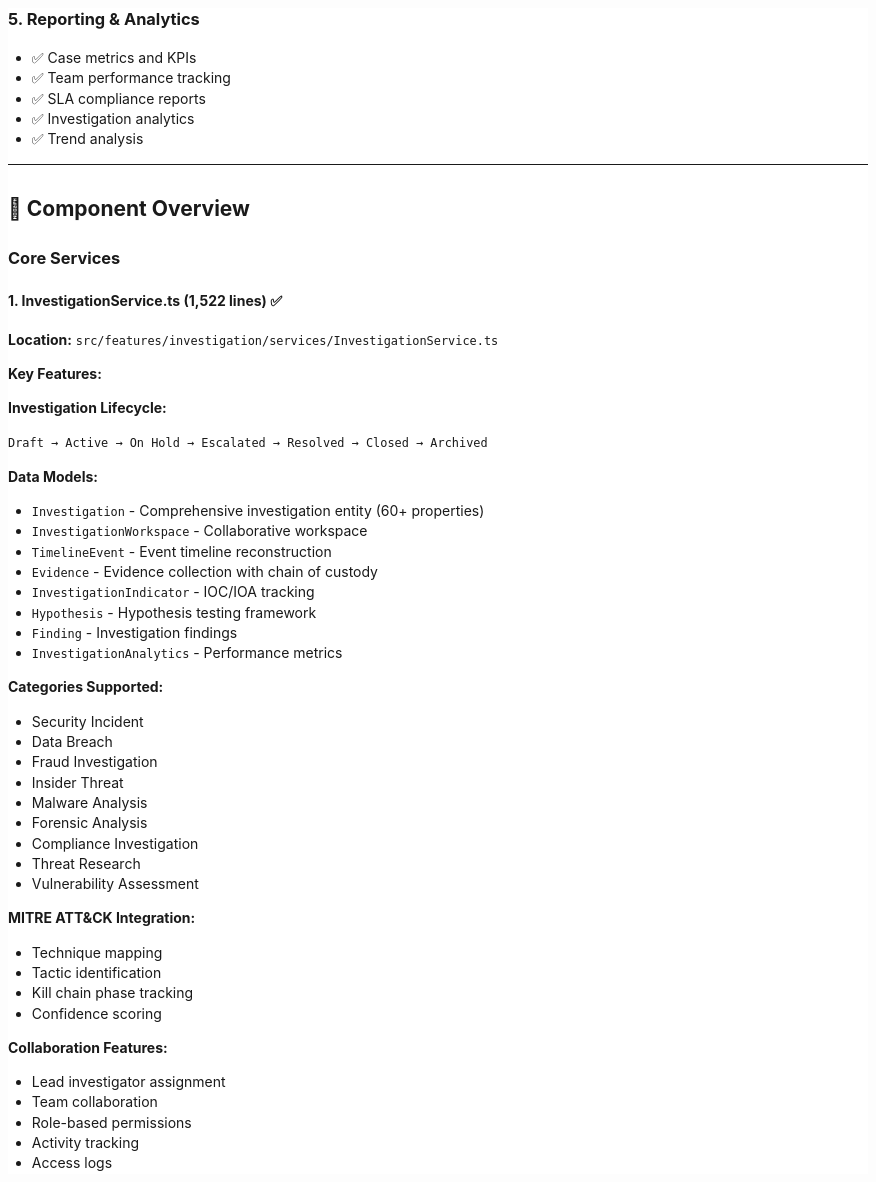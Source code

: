 ### 5. Reporting & Analytics
- ✅ Case metrics and KPIs
- ✅ Team performance tracking
- ✅ SLA compliance reports
- ✅ Investigation analytics
- ✅ Trend analysis

---

## 📁 Component Overview

### Core Services

#### 1. **InvestigationService.ts** (1,522 lines) ✅
**Location:** `src/features/investigation/services/InvestigationService.ts`

**Key Features:**

**Investigation Lifecycle:**
```
Draft → Active → On Hold → Escalated → Resolved → Closed → Archived
```

**Data Models:**
- `Investigation` - Comprehensive investigation entity (60+ properties)
- `InvestigationWorkspace` - Collaborative workspace
- `TimelineEvent` - Event timeline reconstruction
- `Evidence` - Evidence collection with chain of custody
- `InvestigationIndicator` - IOC/IOA tracking
- `Hypothesis` - Hypothesis testing framework
- `Finding` - Investigation findings
- `InvestigationAnalytics` - Performance metrics

**Categories Supported:**
- Security Incident
- Data Breach
- Fraud Investigation
- Insider Threat
- Malware Analysis
- Forensic Analysis
- Compliance Investigation
- Threat Research
- Vulnerability Assessment

**MITRE ATT&CK Integration:**
- Technique mapping
- Tactic identification
- Kill chain phase tracking
- Confidence scoring

**Collaboration Features:**
- Lead investigator assignment
- Team collaboration
- Role-based permissions
- Activity tracking
- Access logs

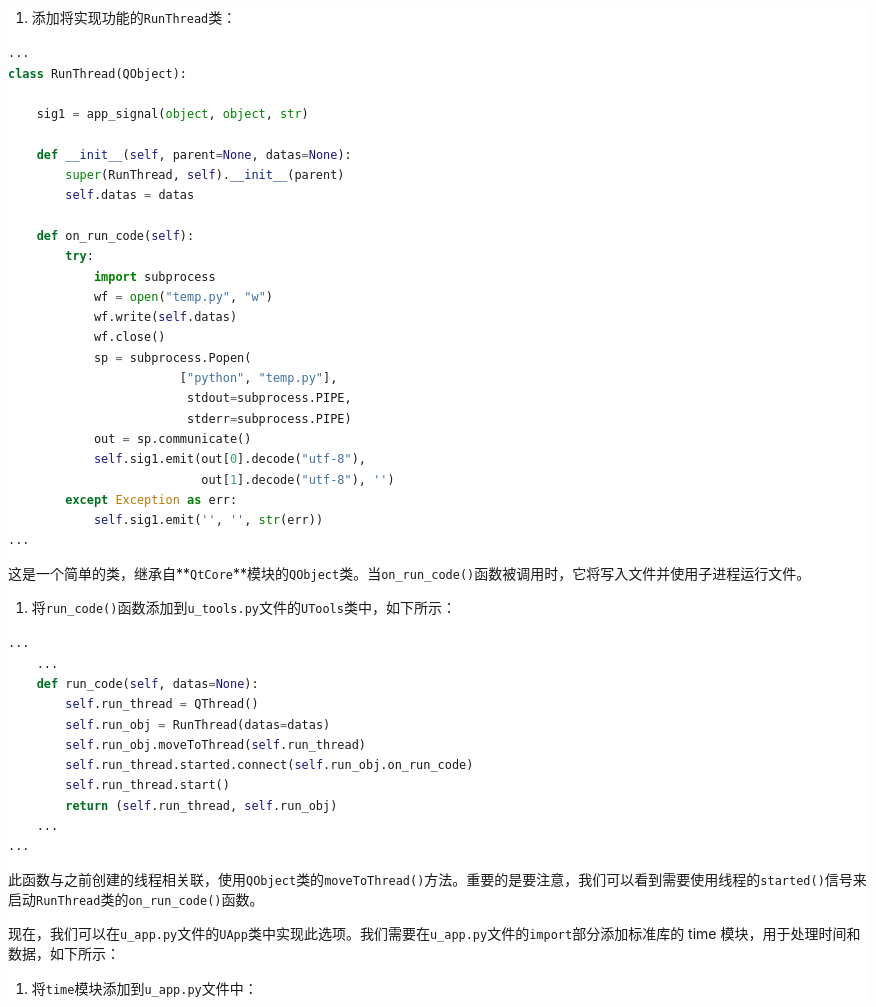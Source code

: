 1.  添加将实现功能的`RunThread`类：

```py
...
class RunThread(QObject):

    sig1 = app_signal(object, object, str)

    def __init__(self, parent=None, datas=None):
        super(RunThread, self).__init__(parent)
        self.datas = datas

    def on_run_code(self):
        try:
            import subprocess
            wf = open("temp.py", "w")
            wf.write(self.datas)
            wf.close()
            sp = subprocess.Popen(
                        ["python", "temp.py"],
                         stdout=subprocess.PIPE,
                         stderr=subprocess.PIPE)
            out = sp.communicate()
            self.sig1.emit(out[0].decode("utf-8"),
                           out[1].decode("utf-8"), '')
        except Exception as err:
            self.sig1.emit('', '', str(err))
...
```

这是一个简单的类，继承自**`QtCore`**模块的`QObject`类。当`on_run_code()`函数被调用时，它将写入文件并使用子进程运行文件。

1.  将`run_code()`函数添加到`u_tools.py`文件的`UTools`类中，如下所示：

```py
...
    ...
    def run_code(self, datas=None):
        self.run_thread = QThread()
        self.run_obj = RunThread(datas=datas)
        self.run_obj.moveToThread(self.run_thread)
        self.run_thread.started.connect(self.run_obj.on_run_code)
        self.run_thread.start()
        return (self.run_thread, self.run_obj)
    ...
...
```

此函数与之前创建的线程相关联，使用`QObject`类的`moveToThread()`方法。重要的是要注意，我们可以看到需要使用线程的`started()`信号来启动`RunThread`类的`on_run_code()`函数。

现在，我们可以在`u_app.py`文件的`UApp`类中实现此选项。我们需要在`u_app.py`文件的`import`部分添加标准库的 time 模块，用于处理时间和数据，如下所示：

1.  将`time`模块添加到`u_app.py`文件中：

Exercise prompt:
Copy the listing above word for word. Do not include the pictures.

Expected answer:
Source code

: ### 5. Reporting & Analytics
- ✅ Case metrics and KPIs
- ✅ Team performance tracking
- ✅ SLA compliance reports
- ✅ Investigation analytics
- ✅ Trend analysis

---

## 📁 Component Overview

### Core Services

#### 1. **InvestigationService.ts** (1,522 lines) ✅
**Location:** `src/features/investigation/services/InvestigationService.ts`

**Key Features:**

**Investigation Lifecycle:**
```
Draft → Active → On Hold → Escalated → Resolved → Closed → Archived
```

**Data Models:**
- `Investigation` - Comprehensive investigation entity (60+ properties)
- `InvestigationWorkspace` - Collaborative workspace
- `TimelineEvent` - Event timeline reconstruction
- `Evidence` - Evidence collection with chain of custody
- `InvestigationIndicator` - IOC/IOA tracking
- `Hypothesis` - Hypothesis testing framework
- `Finding` - Investigation findings
- `InvestigationAnalytics` - Performance metrics

**Categories Supported:**
- Security Incident
- Data Breach
- Fraud Investigation
- Insider Threat
- Malware Analysis
- Forensic Analysis
- Compliance Investigation
- Threat Research
- Vulnerability Assessment

**MITRE ATT&CK Integration:**
- Technique mapping
- Tactic identification
- Kill chain phase tracking
- Confidence scoring

**Collaboration Features:**
- Lead investigator assignment
- Team collaboration
- Role-based permissions
- Activity tracking
- Access logs

Source code

: 1.  添加将实现功能的`RunThread`类：

```py
...
class RunThread(QObject):

    sig1 = app_signal(object, object, str)

    def __init__(self, parent=None, datas=None):
        super(RunThread, self).__init__(parent)
        self.datas = datas

    def on_run_code(self):
        try:
            import subprocess
            wf = open("temp.py", "w")
            wf.write(self.datas)
            wf.close()
            sp = subprocess.Popen(
                        ["python", "temp.py"],
                         stdout=subprocess.PIPE,
                         stderr=subprocess.PIPE)
            out = sp.communicate()
            self.sig1.emit(out[0].decode("utf-8"),
                           out[1].decode("utf-8"), '')
        except Exception as err:
            self.sig1.emit('', '', str(err))
...
```

这是一个简单的类，继承自**`QtCore`**模块的`QObject`类。当`on_run_code()`函数被调用时，它将写入文件并使用子进程运行文件。

1.  将`run_code()`函数添加到`u_tools.py`文件的`UTools`类中，如下所示：

```py
...
    ...
    def run_code(self, datas=None):
        self.run_thread = QThread()
        self.run_obj = RunThread(datas=datas)
        self.run_obj.moveToThread(self.run_thread)
        self.run_thread.started.connect(self.run_obj.on_run_code)
        self.run_thread.start()
        return (self.run_thread, self.run_obj)
    ...
...
```

此函数与之前创建的线程相关联，使用`QObject`类的`moveToThread()`方法。重要的是要注意，我们可以看到需要使用线程的`started()`信号来启动`RunThread`类的`on_run_code()`函数。

现在，我们可以在`u_app.py`文件的`UApp`类中实现此选项。我们需要在`u_app.py`文件的`import`部分添加标准库的 time 模块，用于处理时间和数据，如下所示：

1.  将`time`模块添加到`u_app.py`文件中：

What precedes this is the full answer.